Rust's symbol mangling allows multiple versions of the same library to be installed on the same system and peacefully coexist. A single Rust program can even link against two different versions of the same library (which comes in handy when two of your dependencies rely on the same library, but are updated at different rates).

You can explicitly disable mangling via an attribute:

  #[no_mangle]
  fn this_symbol_wont_be_mangled() { ... }

  > What took place of split stacks?

https://mail.mozilla.org/pipermail/rust-dev/2013-November/00...

"Instead of segmented stacks we're going to rely on the OS and MMU to help us map pages lazily."

nwmcsween · on May 29, 2014

So a version of gnu symbol versioning, does it have the same issue with gnu symbol versioning? If multiple versions of functions are supported it defaults to the lowest version if none are specified, thus possibly introducing broken behaviour.

nwmcsween · on May 28, 2014

If rust had compile time analysis of stack usage wouldn't that remove the need for bounds checking, iterator abstraction as well as guard pages (or whatever is in use)?

kibwen · on May 29, 2014

Statically verifying stack sizes is a hard problem, and I've never heard of a programming language that does it (Ada might?).
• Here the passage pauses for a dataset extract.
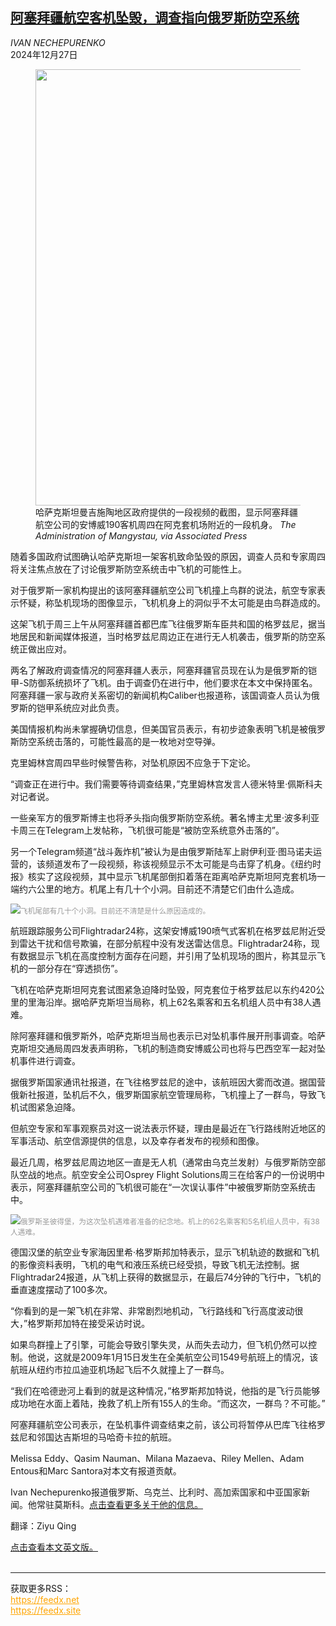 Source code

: <!--1735272422000-->
[阿塞拜疆航空客机坠毁，调查指向俄罗斯防空系统](https://cn.nytimes.com/world/20241227/investigators-plane-crash-kazakhstan/)
------

<address>IVAN NECHEPURENKO</address><time pudate="2024-12-27 11:46:07" datetime="2024-12-27 11:46:07">2024年12月27日</time><figure><img src="https://images.weserv.nl/?url=static01.nyt.com/images/2024/12/26/multimedia/26kazakhstan-crash2-zvlt/26kazakhstan-crash2-zvlt-master1050.jpg" width="1050" height="698"><figcaption>哈萨克斯坦曼吉施陶地区政府提供的一段视频的截图，显示阿塞拜疆航空公司的安博威190客机周四在阿克套机场附近的一段机身。 <cite>The Administration of Mangystau, via Associated Press</cite></figcaption></figure><section><p>随着多国政府试图确认哈萨克斯坦一架客机致命坠毁的原因，调查人员和专家周四将关注焦点放在了讨论俄罗斯防空系统击中飞机的可能性上。</p><p>对于俄罗斯一家机构提出的该阿塞拜疆航空公司飞机撞上鸟群的说法，航空专家表示怀疑，称坠机现场的图像显示，飞机机身上的洞似乎不太可能是由鸟群造成的。</p><p>这架飞机于周三上午从阿塞拜疆首都巴库飞往俄罗斯车臣共和国的格罗兹尼，据当地居民和新闻媒体报道，当时格罗兹尼周边正在进行无人机袭击，俄罗斯的防空系统正做出应对。</p><p>两名了解政府调查情况的阿塞拜疆人表示，阿塞拜疆官员现在认为是俄罗斯的铠甲-S防御系统损坏了飞机。由于调查仍在进行中，他们要求在本文中保持匿名。阿塞拜疆一家与政府关系密切的新闻机构Caliber也报道称，该国调查人员认为俄罗斯的铠甲系统应对此负责。</p><p>美国情报机构尚未掌握确切信息，但美国官员表示，有初步迹象表明飞机是被俄罗斯防空系统击落的，可能性最高的是一枚地对空导弹。</p><p>克里姆林宫周四早些时候警告称，对坠机原因不应急于下定论。</p><p>“调查正在进行中。我们需要等待调查结果，”克里姆林宫发言人德米特里·佩斯科夫对记者说。</p><p>一些亲军方的俄罗斯博主也将矛头指向俄罗斯防空系统。著名博主尤里·波多利亚卡周三在Telegram上发帖称，飞机很可能是“被防空系统意外击落的”。</p><p>另一个Telegram频道“战斗轰炸机”被认为是由俄罗斯陆军上尉伊利亚·图马诺夫运营的，该频道发布了一段视频，称该视频显示不太可能是鸟击穿了机身。《纽约时报》核实了这段视频，其中显示飞机尾部倒扣着落在距离哈萨克斯坦阿克套机场一端约六公里的地方。机尾上有几十个小洞。目前还不清楚它们由什么造成。</p><p><img src="https://images.weserv.nl/?url=static01.nyt.com/images/2024/12/26/multimedia/26kazakhstan-crash-bmwl/26kazakhstan-crash-bmwl-master1050.jpg"><small style="color: #999;">飞机尾部有几十个小洞。目前还不清楚是什么原因造成的。</small></p><p>航班跟踪服务公司Flightradar24称，这架安博威190喷气式客机在格罗兹尼附近受到雷达干扰和信号欺骗，在部分航程中没有发送雷达信息。Flightradar24称，现有数据显示飞机在高度控制方面存在问题，并引用了坠机现场的图片，称其显示飞机的一部分存在“穿透损伤”。</p><p>飞机在哈萨克斯坦阿克套试图紧急迫降时坠毁，阿克套位于格罗兹尼以东约420公里的里海沿岸。据哈萨克斯坦当局称，机上62名乘客和五名机组人员中有38人遇难。</p><p>除阿塞拜疆和俄罗斯外，哈萨克斯坦当局也表示已对坠机事件展开刑事调查。哈萨克斯坦交通局周四发表声明称，飞机的制造商安博威公司也将与巴西空军一起对坠机事件进行调查。</p><p>据俄罗斯国家通讯社报道，在飞往格罗兹尼的途中，该航班因大雾而改道。据国营俄新社报道，坠机后不久，俄罗斯国家航空管理局称，飞机撞上了一群鸟，导致飞机试图紧急迫降。</p><p>但航空专家和军事观察员对这一说法表示怀疑，理由是最近在飞行路线附近地区的军事活动、航空信源提供的信息，以及幸存者发布的视频和图像。</p><p>最近几周，格罗兹尼周边地区一直是无人机（通常由乌克兰发射）与俄罗斯防空部队空战的地点。航空安全公司Osprey Flight Solutions周三在给客户的一份说明中表示，阿塞拜疆航空公司的飞机很可能在“一次误认事件”中被俄罗斯防空系统击中。</p><p><img src="https://images.weserv.nl/?url=static01.nyt.com/images/2024/12/26/multimedia/26kazakhstan-crash-tzqg/26kazakhstan-crash-tzqg-master1050.jpg"><small style="color: #999;">俄罗斯圣彼得堡，为这次坠机遇难者准备的纪念地。机上的62名乘客和5名机组人员中，有38人遇难。</small></p><p>德国汉堡的航空业专家海因里希·格罗斯邦加特表示，显示飞机轨迹的数据和飞机的影像资料表明，飞机的电气和液压系统已经受损，导致飞机无法控制。据Flightradar24报道，从飞机上获得的数据显示，在最后74分钟的飞行中，飞机的垂直速度摆动了100多次。</p><p>“你看到的是一架飞机在非常、非常剧烈地机动，飞行路线和飞行高度波动很大，”格罗斯邦加特在接受采访时说。</p><p>如果鸟群撞上了引擎，可能会导致引擎失灵，从而失去动力，但飞机仍然可以控制。他说，这就是2009年1月15日发生在全美航空公司1549号航班上的情况，该航班从纽约市拉瓜迪亚机场起飞后不久就撞上了一群鸟。</p><p>“我们在哈德逊河上看到的就是这种情况，”格罗斯邦加特说，他指的是飞行员能够成功地在水面上着陆，挽救了机上所有155人的生命。“而这次，一群鸟？不可能。”</p><p>阿塞拜疆航空公司表示，在坠机事件调查结束之前，该公司将暂停从巴库飞往格罗兹尼和邻国达吉斯坦的马哈奇卡拉的航班。</p></section><footer><p>Melissa Eddy、Qasim Nauman、Milana Mazaeva、Riley Mellen、Adam Entous和Marc Santora对本文有报道贡献。</p><p>Ivan Nechepurenko报道俄罗斯、乌克兰、比利时、高加索国家和中亚国家新闻。他常驻莫斯科。<a rel="nofollow" target="_blank" href="https://www.nytimes.com/by/ivan-nechepurenko">点击查看更多关于他的信息。</a></p><p>翻译：Ziyu Qing</p><a rel="nofollow" target="_blank" href="https://www.nytimes.com/2024/12/26/world/asia/investigators-plane-crash-kazakhstan.html">点击查看本文英文版。</a></footer><br><hr><div>获取更多RSS：<br><a href="https://feedx.net" style="color:orange" target="_blank">https://feedx.net</a> <br><a href="https://feedx.site" style="color:orange" target="_blank">https://feedx.site</a><br></div>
In any case, it wouldn't obviate the need for bounds checking. It's possible to index into an array given information known only at runtime, which means that the check for whether that index is valid needs to happen at runtime.

bjz_ · on May 22, 2014

Rust has bounds checking when indexing into arrays, but those can be usually bypassed by using iterators. There are also unsafe methods if you want to avoid bounds checking (but they are not recommended for most code). Split stacks were removed a long time ago.

pjmlp · on May 22, 2014

Hackers and security tool vendors thank the success of their business to C, when better alternatives were already available.

Some of the Rust features can be disabled via compiler flags, on the other hand I rather pay a little bit for security.

arthursilva · on May 22, 2014

The topics in the second half of the talk are very impressive. Looking forward to write some rust!

bjwbell · on May 22, 2014

Anyone else having problems with streaming? It's unwatchable for me (Comcast cable).